También agradezco a nuestro anfitrión, el presidente Mubarak
de Egipto, el primero en hacer la paz, quien ofreció la belleza de
Sharm el Sheij como una invitación a un nuevo panorama
político. Extiendo mi apreciación a los líderes de
Europa y Asia, que ayudaron a hacer de la paz una realidad en el Medio
Oriente, y continúan haciéndolo.
También saludo a los líderes de los países
árabes aquí presentes, y quisiera decir que Israel, como ha
demostrado en sus negociaciones con los palestinos, ha resuelto no dominar
a otros. Israel no busca aumentar sus territorios. Israel ha demostrado que
la ciencia es más importante que el territorio. Podemos lograr
más en nuestras escuelas hoy que lo que pudimos conquistar antes en
el campo de batalla.
No estamos aquí por cansancio o debilidad. Estamos aquí
debido a una convicción moral y una sensación de
fortaleza.
Que vuestros hijos y nuestos hijos conozcan un futuro de paz.

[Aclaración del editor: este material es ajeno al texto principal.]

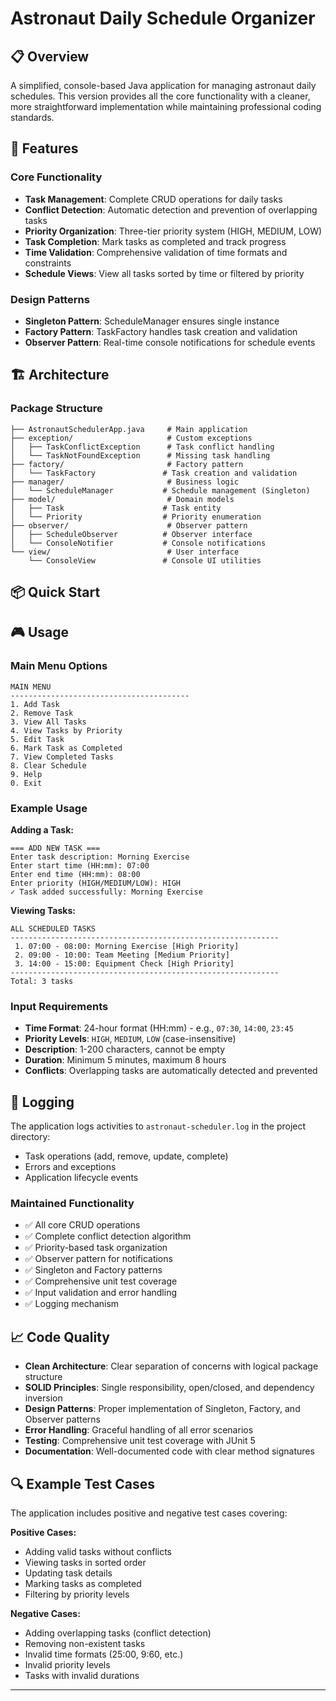# Astronaut Daily Schedule Organizer

## 📋 Overview

A simplified, console-based Java application for managing astronaut daily schedules. This version provides all the core functionality with a cleaner, more straightforward implementation while maintaining professional coding standards.

## 🚀 Features

### Core Functionality
- **Task Management**: Complete CRUD operations for daily tasks
- **Conflict Detection**: Automatic detection and prevention of overlapping tasks
- **Priority Organization**: Three-tier priority system (HIGH, MEDIUM, LOW)
- **Task Completion**: Mark tasks as completed and track progress
- **Time Validation**: Comprehensive validation of time formats and constraints
- **Schedule Views**: View all tasks sorted by time or filtered by priority

### Design Patterns
- **Singleton Pattern**: ScheduleManager ensures single instance
- **Factory Pattern**: TaskFactory handles task creation and validation
- **Observer Pattern**: Real-time console notifications for schedule events

## 🏗️ Architecture

### Package Structure

```
├── AstronautSchedulerApp.java     # Main application
├── exception/                     # Custom exceptions
│   ├── TaskConflictException      # Task conflict handling
│   └── TaskNotFoundException      # Missing task handling
├── factory/                       # Factory pattern
│   └── TaskFactory               # Task creation and validation
├── manager/                       # Business logic
│   └── ScheduleManager           # Schedule management (Singleton)
├── model/                         # Domain models
│   ├── Task                      # Task entity
│   └── Priority                  # Priority enumeration
├── observer/                      # Observer pattern
│   ├── ScheduleObserver          # Observer interface
│   └── ConsoleNotifier           # Console notifications
└── view/                          # User interface
    └── ConsoleView               # Console UI utilities
```

## 📦 Quick Start

## 🎮 Usage

### Main Menu Options

```
MAIN MENU
----------------------------------------
1. Add Task
2. Remove Task
3. View All Tasks
4. View Tasks by Priority
5. Edit Task
6. Mark Task as Completed
7. View Completed Tasks
8. Clear Schedule
9. Help
0. Exit
```

### Example Usage

**Adding a Task:**
```
=== ADD NEW TASK ===
Enter task description: Morning Exercise
Enter start time (HH:mm): 07:00
Enter end time (HH:mm): 08:00
Enter priority (HIGH/MEDIUM/LOW): HIGH
✓ Task added successfully: Morning Exercise
```

**Viewing Tasks:**
```
ALL SCHEDULED TASKS
------------------------------------------------------------
 1. 07:00 - 08:00: Morning Exercise [High Priority]
 2. 09:00 - 10:00: Team Meeting [Medium Priority]
 3. 14:00 - 15:00: Equipment Check [High Priority]
------------------------------------------------------------
Total: 3 tasks
```

### Input Requirements

- **Time Format**: 24-hour format (HH:mm) - e.g., `07:30`, `14:00`, `23:45`
- **Priority Levels**: `HIGH`, `MEDIUM`, `LOW` (case-insensitive)
- **Description**: 1-200 characters, cannot be empty
- **Duration**: Minimum 5 minutes, maximum 8 hours
- **Conflicts**: Overlapping tasks are automatically detected and prevented

## 📁 Logging

The application logs activities to `astronaut-scheduler.log` in the project directory:
- Task operations (add, remove, update, complete)
- Errors and exceptions
- Application lifecycle events

### Maintained Functionality
- ✅ All core CRUD operations
- ✅ Complete conflict detection algorithm
- ✅ Priority-based task organization
- ✅ Observer pattern for notifications
- ✅ Singleton and Factory patterns
- ✅ Comprehensive unit test coverage
- ✅ Input validation and error handling
- ✅ Logging mechanism

## 📈 Code Quality

- **Clean Architecture**: Clear separation of concerns with logical package structure
- **SOLID Principles**: Single responsibility, open/closed, and dependency inversion
- **Design Patterns**: Proper implementation of Singleton, Factory, and Observer patterns
- **Error Handling**: Graceful handling of all error scenarios
- **Testing**: Comprehensive unit test coverage with JUnit 5
- **Documentation**: Well-documented code with clear method signatures

## 🔍 Example Test Cases

The application includes positive and negative test cases covering:

**Positive Cases:**
- Adding valid tasks without conflicts
- Viewing tasks in sorted order
- Updating task details
- Marking tasks as completed
- Filtering by priority levels

**Negative Cases:**
- Adding overlapping tasks (conflict detection)
- Removing non-existent tasks
- Invalid time formats (25:00, 9:60, etc.)
- Invalid priority levels
- Tasks with invalid durations

---
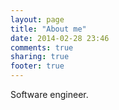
 ```yaml
---
layout: page
title: "About me"
date: 2014-02-28 23:46
comments: true
sharing: true
footer: true
---
```

Software engineer.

Que marchen,
sanos y salvos, a través de las puertas del próximo siglo,
libres del temor, equipados con conocimientos y sabiduría, hacia una
nueva era para la humanidad.
Como dice La Biblia: "Mirad, he puesto hoy ante tí a la vida y el
bien y la muerte y el mal... Que los cielos y la tierra sean testigos de
este día, en que he puesto ante tí la vida y la muerte, la
bendición y la maldición - por ende, elige la vida!"
Damas y Caballeros,
Hemos elegido la vida! Unámonos para acabar con la maldición
del terrorismo y para recibir la bendición de la paz.